Ex_Machina d’Alex Garland et The Voices de Marjane Satrapi ont reçu le Prix Spécial du Jury ex aequo. Ex_Machina est le premier film d’Alex Garland, connu pour les scénarios de La Plage, 28 jours plus tard et Sunshine de Danny Boyle. Son coup d’essai est presque un coup de maître, le film est une réussite à bien des niveaux ; son casting est impeccable (intelligente utilisation de Domhnall Gleeson, cyborg dans la série Black Mirror, Oscar Isaac parfait comme toujours, et la magnifique Alicia Vikander), son scénario est logiquement de grande qualité, mais le point fort du film tient dans sa capacité à représenter un univers entre deux mondes, celui des hommes et celui des cyborgs, et à développer toute une série de questionnements liés à cet entre-deux. Toutefois, l’ampleur du film est limitée par une mise en scène balisée et trop classique.

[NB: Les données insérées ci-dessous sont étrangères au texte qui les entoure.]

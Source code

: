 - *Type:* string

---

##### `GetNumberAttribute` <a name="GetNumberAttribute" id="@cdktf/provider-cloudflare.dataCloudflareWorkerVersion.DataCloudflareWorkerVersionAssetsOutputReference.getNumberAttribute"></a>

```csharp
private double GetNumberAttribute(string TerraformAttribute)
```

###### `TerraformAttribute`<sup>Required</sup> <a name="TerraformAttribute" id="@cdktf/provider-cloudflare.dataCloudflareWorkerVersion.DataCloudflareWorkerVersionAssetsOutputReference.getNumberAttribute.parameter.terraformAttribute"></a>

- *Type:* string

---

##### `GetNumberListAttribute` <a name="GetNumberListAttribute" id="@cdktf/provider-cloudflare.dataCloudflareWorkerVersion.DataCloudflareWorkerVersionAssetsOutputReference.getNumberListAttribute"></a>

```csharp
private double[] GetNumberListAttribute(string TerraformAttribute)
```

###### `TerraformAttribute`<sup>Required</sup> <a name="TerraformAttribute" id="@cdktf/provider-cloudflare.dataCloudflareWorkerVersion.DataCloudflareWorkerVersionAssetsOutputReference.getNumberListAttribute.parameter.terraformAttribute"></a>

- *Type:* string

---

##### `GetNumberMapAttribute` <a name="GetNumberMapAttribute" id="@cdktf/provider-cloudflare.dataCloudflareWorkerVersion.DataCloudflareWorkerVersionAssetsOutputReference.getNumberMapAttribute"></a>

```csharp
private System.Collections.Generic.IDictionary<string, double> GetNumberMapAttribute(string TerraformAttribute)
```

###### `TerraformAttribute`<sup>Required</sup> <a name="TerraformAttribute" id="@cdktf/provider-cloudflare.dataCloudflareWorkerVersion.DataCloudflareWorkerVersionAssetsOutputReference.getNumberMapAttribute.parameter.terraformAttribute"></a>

Ryan Reynolds en grande forme dans The Voices
Le deuxième film récompensé, The Voices, est une oeuvre pop et légère, qui nous place dans la peau d’un serial killer interprété par un Ryan Reynolds en grande forme. Si le pari du film est plutôt réussi dans un premier temps, son désir de séduction devient à la longue gênant et finit par nous éloigner du personnage principal. Sa richesse aurait pu provenir de son côté grinçant mais The Voices fuit cet aspect pour s’engouffrer dans un humour facile et une esthétique racoleuse qui font finalement du film un bocal à friandises dans lequel la réalisatrice pioche tellement qu’elle finit par vider son film de tout intérêt. A ce titre, la séquence de générique de fin en forme de grand clip réconciliateur tend même à en faire un feel good movie, ce qui dénote complètement avec le projet de départ. Le rabattage du film est pourtant un franc succès puisqu’il a également remporté le Prix du Public.

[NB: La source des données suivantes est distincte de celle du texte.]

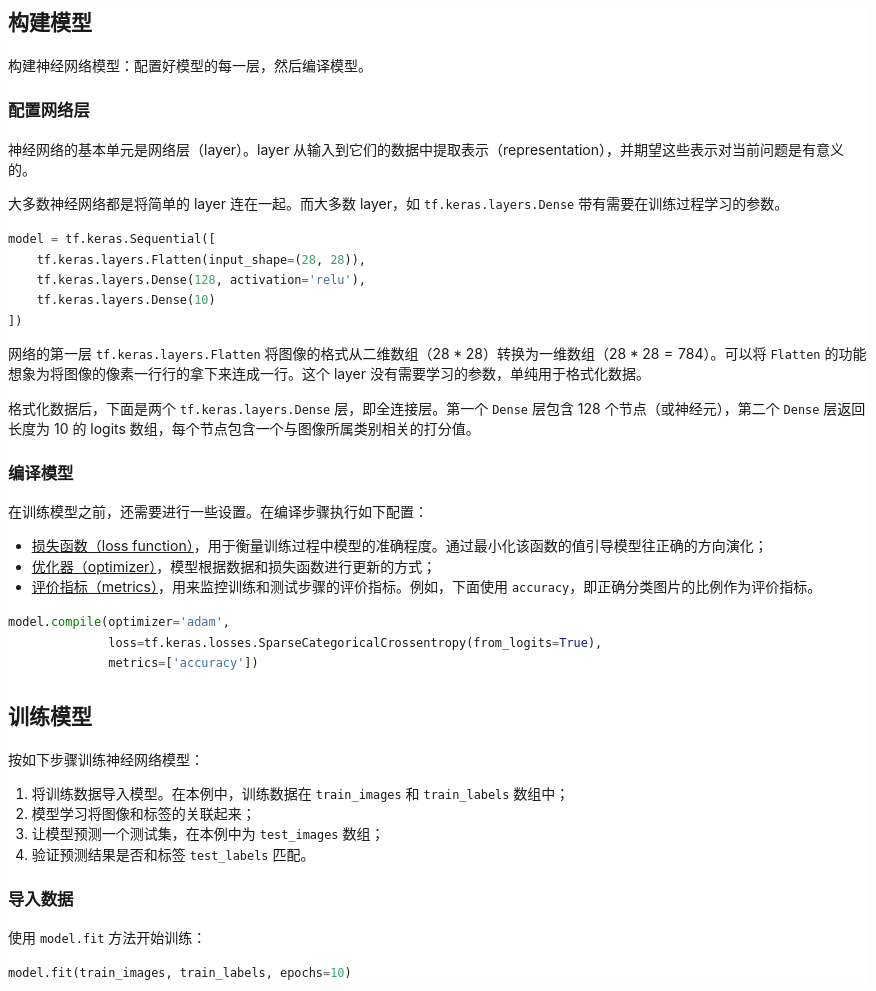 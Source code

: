 ## 构建模型

构建神经网络模型：配置好模型的每一层，然后编译模型。

### 配置网络层

神经网络的基本单元是网络层（layer）。layer 从输入到它们的数据中提取表示（representation），并期望这些表示对当前问题是有意义的。

大多数神经网络都是将简单的 layer 连在一起。而大多数 layer，如 `tf.keras.layers.Dense` 带有需要在训练过程学习的参数。

```python
model = tf.keras.Sequential([
    tf.keras.layers.Flatten(input_shape=(28, 28)),
    tf.keras.layers.Dense(128, activation='relu'),
    tf.keras.layers.Dense(10)
])
```

网络的第一层 `tf.keras.layers.Flatten` 将图像的格式从二维数组（$28*28$）转换为一维数组（$28*28=784$）。可以将 `Flatten` 的功能想象为将图像的像素一行行的拿下来连成一行。这个 layer 没有需要学习的参数，单纯用于格式化数据。

格式化数据后，下面是两个 `tf.keras.layers.Dense` 层，即全连接层。第一个 `Dense` 层包含 128 个节点（或神经元），第二个 `Dense` 层返回长度为 10 的 logits 数组，每个节点包含一个与图像所属类别相关的打分值。

### 编译模型

在训练模型之前，还需要进行一些设置。在编译步骤执行如下配置：

- [损失函数（loss function）](../../api/tf.keras/losses/tf.keras.losses.md)，用于衡量训练过程中模型的准确程度。通过最小化该函数的值引导模型往正确的方向演化；
- [优化器（optimizer）](../../api/tf.keras/optimizers/tf.keras.optimizers.md)，模型根据数据和损失函数进行更新的方式；
- [评价指标（metrics）](../../api/tf.keras/metrics/tf.keras.metrics.md)，用来监控训练和测试步骤的评价指标。例如，下面使用 `accuracy`，即正确分类图片的比例作为评价指标。

```python
model.compile(optimizer='adam',
              loss=tf.keras.losses.SparseCategoricalCrossentropy(from_logits=True),
              metrics=['accuracy'])
```

## 训练模型

按如下步骤训练神经网络模型：

1. 将训练数据导入模型。在本例中，训练数据在 `train_images` 和 `train_labels` 数组中；
2. 模型学习将图像和标签的关联起来；
3. 让模型预测一个测试集，在本例中为 `test_images` 数组；
4. 验证预测结果是否和标签 `test_labels` 匹配。

### 导入数据

使用 `model.fit` 方法开始训练：

```python
model.fit(train_images, train_labels, epochs=10)
```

La surprise est venue du Jury Jeune et du Jury Syfy qui ont décidé de récompenser Goodnight Mommy des autrichiens Veronika Franz et Severin Fiala. Ce huis clos où Les yeux sans visage de Franju croise Le ruban blanc d’Haneke, raconte l’histoire des rapports pour le moins compliqué entre une mère et ses deux jumeaux. Doté d’une mise en scène chirurgicale, le film est sans doute l’un des plus dérangeants du festival, notamment à cause d’une scène qui propose une utilisation peu commune de la colle à prise rapide.

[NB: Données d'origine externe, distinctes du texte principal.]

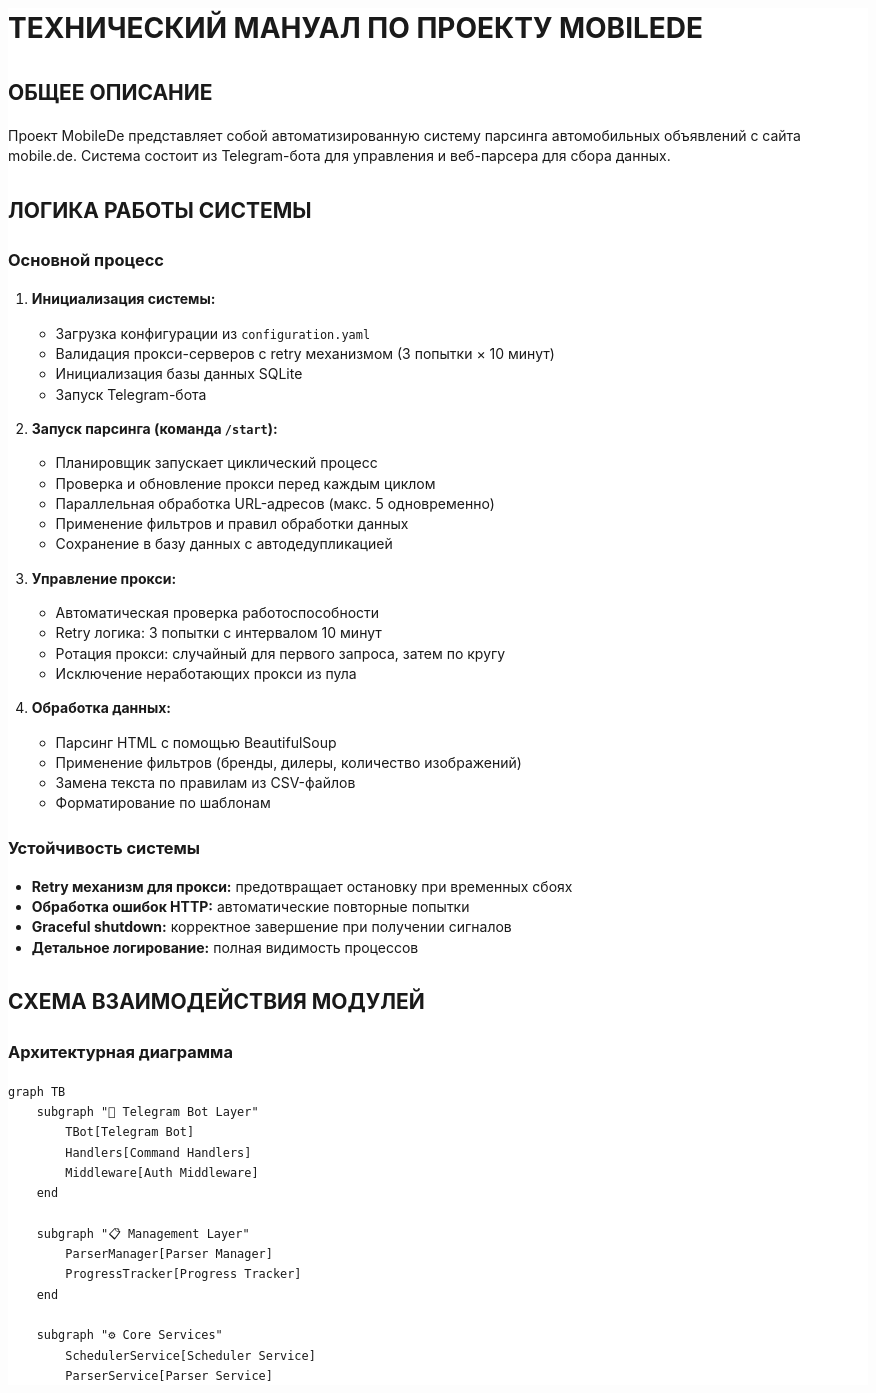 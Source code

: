 # ТЕХНИЧЕСКИЙ МАНУАЛ ПО ПРОЕКТУ MOBILEDE

## ОБЩЕЕ ОПИСАНИЕ

Проект MobileDe представляет собой автоматизированную систему парсинга автомобильных объявлений с сайта mobile.de. Система состоит из Telegram-бота для управления и веб-парсера для сбора данных.

## ЛОГИКА РАБОТЫ СИСТЕМЫ

### Основной процесс

1. **Инициализация системы:**
   - Загрузка конфигурации из `configuration.yaml`
   - Валидация прокси-серверов с retry механизмом (3 попытки × 10 минут)
   - Инициализация базы данных SQLite
   - Запуск Telegram-бота

2. **Запуск парсинга (команда `/start`):**
   - Планировщик запускает циклический процесс
   - Проверка и обновление прокси перед каждым циклом
   - Параллельная обработка URL-адресов (макс. 5 одновременно)
   - Применение фильтров и правил обработки данных
   - Сохранение в базу данных с автодедупликацией

3. **Управление прокси:**
   - Автоматическая проверка работоспособности
   - Retry логика: 3 попытки с интервалом 10 минут
   - Ротация прокси: случайный для первого запроса, затем по кругу
   - Исключение неработающих прокси из пула

4. **Обработка данных:**
   - Парсинг HTML с помощью BeautifulSoup
   - Применение фильтров (бренды, дилеры, количество изображений)
   - Замена текста по правилам из CSV-файлов
   - Форматирование по шаблонам

### Устойчивость системы

- **Retry механизм для прокси:** предотвращает остановку при временных сбоях
- **Обработка ошибок HTTP:** автоматические повторные попытки
- **Graceful shutdown:** корректное завершение при получении сигналов
- **Детальное логирование:** полная видимость процессов

## СХЕМА ВЗАИМОДЕЙСТВИЯ МОДУЛЕЙ

### Архитектурная диаграмма

```mermaid
graph TB
    subgraph "🤖 Telegram Bot Layer"
        TBot[Telegram Bot]
        Handlers[Command Handlers]
        Middleware[Auth Middleware]
    end

    subgraph "📋 Management Layer"
        ParserManager[Parser Manager]
        ProgressTracker[Progress Tracker]
    end

    subgraph "⚙️ Core Services"
        SchedulerService[Scheduler Service]
        ParserService[Parser Service]
```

Une réalité incertaine, mensongère et source d’angoisses
Plus globalement, on notera la faible part de films apocalyptiques et de films de zombies. Cette sélection dresse plutôt le portrait d’un monde où l’apparente réalité est devenue incertaine, mensongère et source d’angoisse. Dans It Follows, c’est la chose qui suit Ray et qui peut prendre les traits d’un passant lambda ou d’un proche de l’adolescente. Dans The Signal, une sorte de Hunger Games indé, c’est un environnement qui ressemble au nôtre tout en étant rempli d’anomalies. Et dans The Voices, c’est le monde vu à travers les yeux d’un tueur en série.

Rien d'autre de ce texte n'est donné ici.